(Collected data)
================================

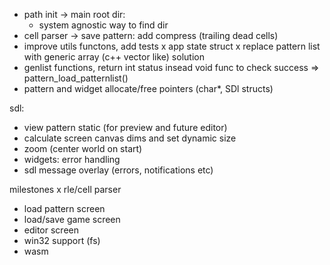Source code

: - path init -> main root dir:
    - system agnostic way to find dir
- cell parser -> save pattern: add compress (trailing dead cells)
- improve utils functons, add tests
x app state struct
x replace pattern list with generic array (c++ vector like) solution
- genlist functions, return int status insead void func to check success => pattern_load_patternlist()
- pattern and widget allocate/free pointers (char*, SDl structs)

sdl:
- view pattern static (for preview and future editor)
- calculate screen canvas dims and set dynamic size
- zoom (center world on start)
- widgets: error handling
- sdl message overlay (errors, notifications etc)

milestones
 x rle/cell parser
 - load pattern screen
 - load/save game screen
 - editor screen
 - win32 support (fs)
 - wasm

================================

The line with "- calculate screen" and all lines after it through the end of the data above: write these out exactly and add nothing.

- RESPONSE BOX:
- calculate screen canvas dims and set dynamic size
- zoom (center world on start)
- widgets: error handling
- sdl message overlay (errors, notifications etc)

milestones
 x rle/cell parser
 - load pattern screen
 - load/save game screen
 - editor screen
 - win32 support (fs)
 - wasm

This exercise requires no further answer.